But what else is there? ;-)
It was people smelling the underlying complexity (and security vulnerabilities) of grain sacks, gold bars, paper-dollars, bank-dollars, credit cards, Paypal, etc that led to the succession of those things, with Bitcoin being the latest solution-to-it-all.
Every one of Bitcoin's ancestors had failures, and due to grass-is-always-greener psychology, the most recent ones (dollars and financial server institutions) are naturally viewed as the "worst" (because their failures, unlike grain bags' failures, are part of people's real experiences and memories) so Bitcoin has gone full circle (not exactly, but it's kind of commodity-like) and tends to have security models similar to commodity-money's models. Thus it's having similar failures ("I lost my wallet" == "I forgot where I buried the gold" ; "someone 'hacked' my wallet and transfered my funds out" == "I dug up my gold, and the chest was empty" ; "The online wallet service closed and they, rather than me, is who actually had the key" == "The guy, whom I asked to hold my gold, disappeared").

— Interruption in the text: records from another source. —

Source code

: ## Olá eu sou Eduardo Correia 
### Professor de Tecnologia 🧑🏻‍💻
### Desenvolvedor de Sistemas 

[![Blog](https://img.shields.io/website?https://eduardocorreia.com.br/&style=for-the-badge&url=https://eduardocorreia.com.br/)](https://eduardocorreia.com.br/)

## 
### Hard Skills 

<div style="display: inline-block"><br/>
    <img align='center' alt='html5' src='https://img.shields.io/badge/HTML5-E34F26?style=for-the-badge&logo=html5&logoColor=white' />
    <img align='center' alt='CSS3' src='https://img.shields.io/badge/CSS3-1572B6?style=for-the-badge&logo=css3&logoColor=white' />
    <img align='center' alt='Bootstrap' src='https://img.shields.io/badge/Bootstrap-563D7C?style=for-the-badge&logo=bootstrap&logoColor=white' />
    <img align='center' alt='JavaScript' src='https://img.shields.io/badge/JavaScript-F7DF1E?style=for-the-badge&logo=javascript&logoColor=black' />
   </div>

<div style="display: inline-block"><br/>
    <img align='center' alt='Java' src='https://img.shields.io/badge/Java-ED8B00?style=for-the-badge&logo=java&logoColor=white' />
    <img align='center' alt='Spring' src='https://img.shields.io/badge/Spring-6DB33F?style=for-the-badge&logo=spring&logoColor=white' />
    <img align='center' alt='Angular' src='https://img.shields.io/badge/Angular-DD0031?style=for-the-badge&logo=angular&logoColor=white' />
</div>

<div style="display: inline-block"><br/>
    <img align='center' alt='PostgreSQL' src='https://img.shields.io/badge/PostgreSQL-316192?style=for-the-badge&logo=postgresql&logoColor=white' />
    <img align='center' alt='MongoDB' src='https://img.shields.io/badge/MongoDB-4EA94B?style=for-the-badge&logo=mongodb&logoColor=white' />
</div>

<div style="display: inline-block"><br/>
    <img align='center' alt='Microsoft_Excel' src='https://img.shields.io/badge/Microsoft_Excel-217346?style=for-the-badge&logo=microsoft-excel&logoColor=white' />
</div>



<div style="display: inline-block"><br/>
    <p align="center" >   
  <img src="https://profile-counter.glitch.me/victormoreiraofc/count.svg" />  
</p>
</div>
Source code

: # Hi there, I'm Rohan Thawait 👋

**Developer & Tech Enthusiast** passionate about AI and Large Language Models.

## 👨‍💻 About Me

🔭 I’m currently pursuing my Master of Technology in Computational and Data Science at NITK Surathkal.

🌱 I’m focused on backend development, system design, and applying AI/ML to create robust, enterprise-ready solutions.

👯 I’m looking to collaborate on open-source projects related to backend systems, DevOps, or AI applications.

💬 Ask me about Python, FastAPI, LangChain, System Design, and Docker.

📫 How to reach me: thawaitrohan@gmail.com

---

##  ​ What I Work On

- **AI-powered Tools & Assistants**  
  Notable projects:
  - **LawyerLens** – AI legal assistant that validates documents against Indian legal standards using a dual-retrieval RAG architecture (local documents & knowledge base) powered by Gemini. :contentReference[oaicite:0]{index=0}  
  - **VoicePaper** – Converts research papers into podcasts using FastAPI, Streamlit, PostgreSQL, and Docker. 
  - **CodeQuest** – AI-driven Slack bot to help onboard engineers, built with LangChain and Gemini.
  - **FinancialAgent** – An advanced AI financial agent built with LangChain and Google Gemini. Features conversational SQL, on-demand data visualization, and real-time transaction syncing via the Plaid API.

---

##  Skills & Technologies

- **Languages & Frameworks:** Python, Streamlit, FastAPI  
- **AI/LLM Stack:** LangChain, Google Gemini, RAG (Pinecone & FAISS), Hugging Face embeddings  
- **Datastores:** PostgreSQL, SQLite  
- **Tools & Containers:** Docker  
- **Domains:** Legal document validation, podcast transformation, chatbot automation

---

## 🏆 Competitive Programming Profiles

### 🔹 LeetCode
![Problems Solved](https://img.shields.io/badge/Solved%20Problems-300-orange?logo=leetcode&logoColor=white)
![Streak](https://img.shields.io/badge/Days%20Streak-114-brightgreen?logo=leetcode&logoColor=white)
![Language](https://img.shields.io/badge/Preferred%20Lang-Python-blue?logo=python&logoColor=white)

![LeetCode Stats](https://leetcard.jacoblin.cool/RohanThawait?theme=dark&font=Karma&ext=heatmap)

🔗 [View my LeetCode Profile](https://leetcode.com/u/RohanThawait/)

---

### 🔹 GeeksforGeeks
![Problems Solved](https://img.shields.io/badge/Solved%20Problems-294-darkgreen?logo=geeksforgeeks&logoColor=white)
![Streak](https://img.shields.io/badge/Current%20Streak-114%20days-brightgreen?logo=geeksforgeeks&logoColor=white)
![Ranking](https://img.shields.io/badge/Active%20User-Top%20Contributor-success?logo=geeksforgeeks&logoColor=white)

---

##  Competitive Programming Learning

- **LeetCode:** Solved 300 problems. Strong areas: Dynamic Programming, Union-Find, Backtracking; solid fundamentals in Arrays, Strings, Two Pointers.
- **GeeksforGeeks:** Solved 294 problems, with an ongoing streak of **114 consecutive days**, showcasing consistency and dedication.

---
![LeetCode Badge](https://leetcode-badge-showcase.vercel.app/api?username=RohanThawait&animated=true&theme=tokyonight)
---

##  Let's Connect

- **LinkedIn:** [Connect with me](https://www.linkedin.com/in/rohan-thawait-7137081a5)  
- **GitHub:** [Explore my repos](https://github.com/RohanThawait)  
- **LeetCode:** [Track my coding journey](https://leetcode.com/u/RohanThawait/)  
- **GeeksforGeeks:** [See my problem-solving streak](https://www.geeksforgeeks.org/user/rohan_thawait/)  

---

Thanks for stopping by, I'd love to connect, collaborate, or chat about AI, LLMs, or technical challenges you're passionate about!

Maybe some day, governments will use force or sneakiness or "social weight" to make a new chain policy more popular than today's policy, and there will be a Bitcoin fork, which presents a model more like 20th century banking. Then the security complaints will be "my account got frozen" or "I'm leaking wealth due to government-created inflation" or even "the price of everything in BTC changed because of immensely complicated market and government forces that I can't begin to understand, where my currency on the surface appears to be as strong as it was in 2106, but somehow here in 2109 I'm poorer." And then we'll repeat the cycle again.
We'll repeat it again, because money wasn't actually the problem. Real life was the problem, and life is complicated. Life is full of intelligent adversaries (sometimes posing as friends, sometimes not), bumbling fools with too much power, bad luck, freak accidents, etc, and nobody can ever get rid of all that stuff.